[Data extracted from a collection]

▬▬▬

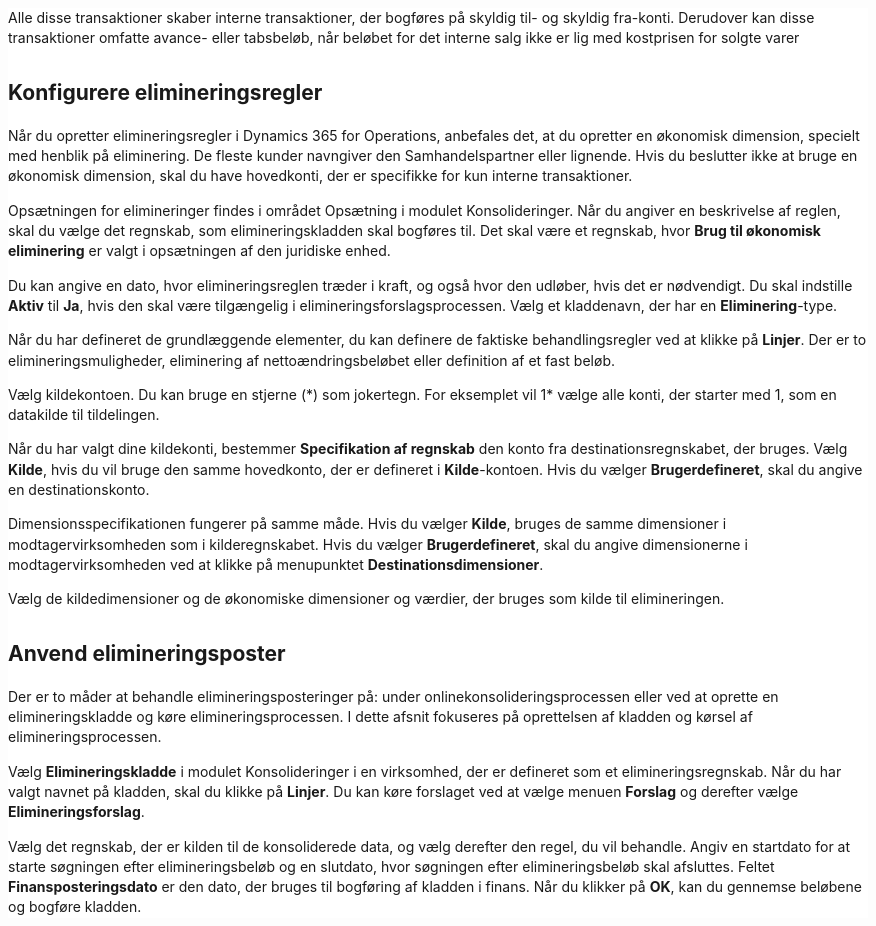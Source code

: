 Alle disse transaktioner skaber interne transaktioner, der bogføres på skyldig til- og skyldig fra-konti. Derudover kan disse transaktioner omfatte avance- eller tabsbeløb, når beløbet for det interne salg ikke er lig med kostprisen for solgte varer

## <a name="set-up-elimination-rules"></a>Konfigurere elimineringsregler
Når du opretter elimineringsregler i Dynamics 365 for Operations, anbefales det, at du opretter en økonomisk dimension, specielt med henblik på eliminering. De fleste kunder navngiver den Samhandelspartner eller lignende. Hvis du beslutter ikke at bruge en økonomisk dimension, skal du have hovedkonti, der er specifikke for kun interne transaktioner. 

Opsætningen for elimineringer findes i området Opsætning i modulet Konsolideringer. Når du angiver en beskrivelse af reglen, skal du vælge det regnskab, som elimineringskladden skal bogføres til. Det skal være et regnskab, hvor **Brug til økonomisk eliminering** er valgt i opsætningen af den juridiske enhed. 

Du kan angive en dato, hvor elimineringsreglen træder i kraft, og også hvor den udløber, hvis det er nødvendigt. Du skal indstille **Aktiv** til **Ja**, hvis den skal være tilgængelig i elimineringsforslagsprocessen. Vælg et kladdenavn, der har en **Eliminering**-type.

Når du har defineret de grundlæggende elementer, du kan definere de faktiske behandlingsregler ved at klikke på **Linjer**. Der er to elimineringsmuligheder, eliminering af nettoændringsbeløbet eller definition af et fast beløb. 

Vælg kildekontoen. Du kan bruge en stjerne (\*) som jokertegn. For eksemplet vil 1\* vælge alle konti, der starter med 1, som en datakilde til tildelingen. 

Når du har valgt dine kildekonti, bestemmer **Specifikation af regnskab** den konto fra destinationsregnskabet, der bruges. Vælg **Kilde**, hvis du vil bruge den samme hovedkonto, der er defineret i **Kilde**-kontoen. Hvis du vælger **Brugerdefineret**, skal du angive en destinationskonto. 

Dimensionsspecifikationen fungerer på samme måde. Hvis du vælger **Kilde**, bruges de samme dimensioner i modtagervirksomheden som i kilderegnskabet. Hvis du vælger **Brugerdefineret**, skal du angive dimensionerne i modtagervirksomheden ved at klikke på menupunktet **Destinationsdimensioner**. 

Vælg de kildedimensioner og de økonomiske dimensioner og værdier, der bruges som kilde til elimineringen.

## <a name="process-elimination-transactions"></a>Anvend elimineringsposter
Der er to måder at behandle elimineringsposteringer på: under onlinekonsolideringsprocessen eller ved at oprette en elimineringskladde og køre elimineringsprocessen. I dette afsnit fokuseres på oprettelsen af kladden og kørsel af elimineringsprocessen. 

Vælg **Elimineringskladde** i modulet Konsolideringer i en virksomhed, der er defineret som et elimineringsregnskab. Når du har valgt navnet på kladden, skal du klikke på **Linjer**. Du kan køre forslaget ved at vælge menuen **Forslag** og derefter vælge **Elimineringsforslag**.

Vælg det regnskab, der er kilden til de konsoliderede data, og vælg derefter den regel, du vil behandle. Angiv en startdato for at starte søgningen efter elimineringsbeløb og en slutdato, hvor søgningen efter elimineringsbeløb skal afsluttes. Feltet **Finansposteringsdato** er den dato, der bruges til bogføring af kladden i finans. Når du klikker på **OK**, kan du gennemse beløbene og bogføre kladden.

▬▬▬

_Task requirements_: Find the word "dimensioner" in the records. Copy every line it appears in.

_Finished exercise_:
Dimensionsspecifikationen fungerer på samme måde. Hvis du vælger **Kilde**, bruges de samme dimensioner i modtagervirksomheden som i kilderegnskabet. Hvis du vælger **Brugerdefineret**, skal du angive dimensionerne i modtagervirksomheden ved at klikke på menupunktet **Destinationsdimensioner**. 
Vælg de kildedimensioner og de økonomiske dimensioner og værdier, der bruges som kilde til elimineringen.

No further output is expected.